EXERCISE DESCRIPTION
The required answer is a copy of each line in the entries below that includes "base".
* * * * * * *
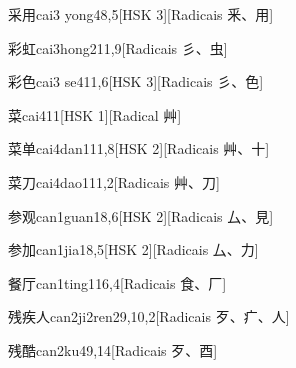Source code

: \begin{entry}{采用}{cai3 yong4}{8,5}[HSK 3][Radicais ⾤、⽤]
\end{entry}

\begin{entry}{彩虹}{cai3hong2}{11,9}[Radicais ⼺、⾍]
\end{entry}

\begin{entry}{彩色}{cai3 se4}{11,6}[HSK 3][Radicais ⼺、⾊]
\end{entry}

\begin{entry}{菜}{cai4}{11}[HSK 1][Radical ⾋]
\end{entry}

\begin{entry}{菜单}{cai4dan1}{11,8}[HSK 2][Radicais ⾋、⼗]
\end{entry}

\begin{entry}{菜刀}{cai4dao1}{11,2}[Radicais ⾋、⼑]
\end{entry}

\begin{entry}{参观}{can1guan1}{8,6}[HSK 2][Radicais ⼛、⾒]
\end{entry}

\begin{entry}{参加}{can1jia1}{8,5}[HSK 2][Radicais ⼛、⼒]
\end{entry}

\begin{entry}{餐厅}{can1ting1}{16,4}[Radicais ⾷、⼚]
\end{entry}

\begin{entry}{残疾人}{can2ji2ren2}{9,10,2}[Radicais ⽍、⽧、⼈]
\end{entry}

\begin{entry}{残酷}{can2ku4}{9,14}[Radicais ⽍、⾣]
\end{entry}

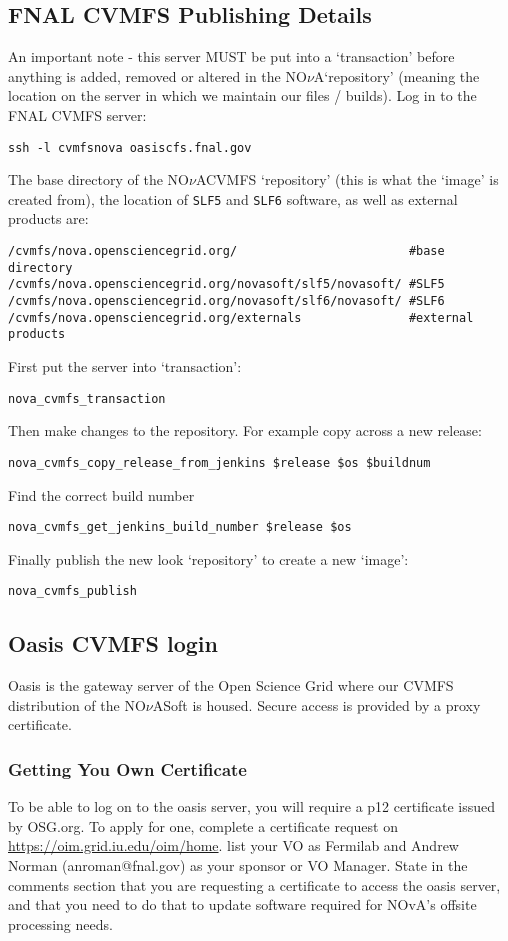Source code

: \documentclass[letterpaper,10pt]{article}
\newcommand{\nova}{NO$\nu$A}
\newcommand{\novas}{\nova \space}
\begin{document}
\subsection{FNAL CVMFS Publishing Details}
An important note - this server MUST be put into a `transaction' before anything is added, removed or altered in the \novas `repository' (meaning the location on the server in which we maintain our files / builds).
\noindent
Log in to the FNAL CVMFS server:

\begin{verbatim}
ssh -l cvmfsnova oasiscfs.fnal.gov
\end{verbatim}
\noindent
The base directory of the \novas CVMFS `repository' (this is what the `image' is created from), the location of \verb|SLF5| and \verb|SLF6| software, as well as external products are:

\begin{verbatim}
/cvmfs/nova.opensciencegrid.org/                        #base directory 
/cvmfs/nova.opensciencegrid.org/novasoft/slf5/novasoft/ #SLF5
/cvmfs/nova.opensciencegrid.org/novasoft/slf6/novasoft/ #SLF6
/cvmfs/nova.opensciencegrid.org/externals               #external products
\end{verbatim}
\noindent
First put the server into `transaction':
\begin{verbatim}
nova_cvmfs_transaction
\end{verbatim}
\noindent
Then make changes to the repository. For example copy across a new release:
\begin{verbatim}
nova_cvmfs_copy_release_from_jenkins $release $os $buildnum
\end{verbatim}
\noindent
Find the correct build number
\begin{verbatim}
nova_cvmfs_get_jenkins_build_number $release $os
\end{verbatim}
\noindent
Finally publish the new look `repository' to create a new `image':
\begin{verbatim}
nova_cvmfs_publish
\end{verbatim}


\subsection{Oasis CVMFS login}
Oasis is the gateway server of the Open Science Grid where our CVMFS distribution of the \nova Soft is housed. Secure access is provided by a proxy certificate.

\subsubsection{Getting You Own Certificate}
To be able to log on to the oasis server, you will require a p12 certificate issued by OSG.org. To apply for one, complete a certificate request on \url{https://oim.grid.iu.edu/oim/home}. list your VO as Fermilab and Andrew Norman (anroman@fnal.gov) as your sponsor or VO Manager. State in the comments section that you are requesting a certificate to access the oasis server, and that you need to do that to update software required for NOvA's offsite processing needs.
\end{document}
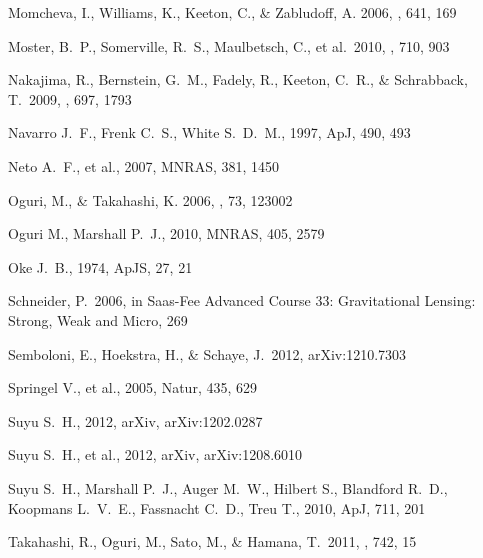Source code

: \begin{thebibliography}{99}
{Momcheva}, I., {Williams}, K., {Keeton}, C., \& {Zabludoff}, A. 2006, \apj,
  641, 169


 Moster, B.~P., 
Somerville, R.~S., Maulbetsch, C., et al.\ 2010, \apj, 710, 903 


 Nakajima, R., 
Bernstein, G.~M., Fadely, R., Keeton, C.~R., 
\& Schrabback, T.\ 2009, \apj, 697, 1793 

 Navarro J.~F., Frenk C.~S., White S.~D.~M., 1997, ApJ, 490, 493 


Neto A.~F., et al., 2007, MNRAS, 381, 1450 


{Oguri}, M., \& {Takahashi}, K. 2006, \prd, 73, 123002

 Oguri M., Marshall P.~J., 2010, MNRAS, 405, 2579 


 Oke 
J.~B., 1974, ApJS, 27, 21 

 Schneider, P.\ 2006, 
in Saas-Fee Advanced Course 33: Gravitational Lensing: Strong, Weak and Micro, 
269 

 Semboloni, E., 
Hoekstra, H., \& Schaye, J.\ 2012, arXiv:1210.7303 


 Springel V., et al., 2005, Natur, 435, 629 


 Suyu 
S.~H., 2012, arXiv, arXiv:1202.0287 


Suyu S.~H., et al., 2012, arXiv, arXiv:1208.6010 


Suyu S.~H., Marshall P.~J., Auger M.~W., Hilbert S., Blandford R.~D., 
Koopmans L.~V.~E., Fassnacht C.~D., Treu T., 2010, ApJ, 711, 201 

 Takahashi, R., Oguri, 
M., Sato, M., \& Hamana, T.\ 2011, \apj, 742, 15 



\end{thebibliography}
* * * * * * *
RESULT
The base directory of the \novas CVMFS `repository' (this is what the `image' is created from), the location of \verb|SLF5| and \verb|SLF6| software, as well as external products are:
/cvmfs/nova.opensciencegrid.org/                        #base directory 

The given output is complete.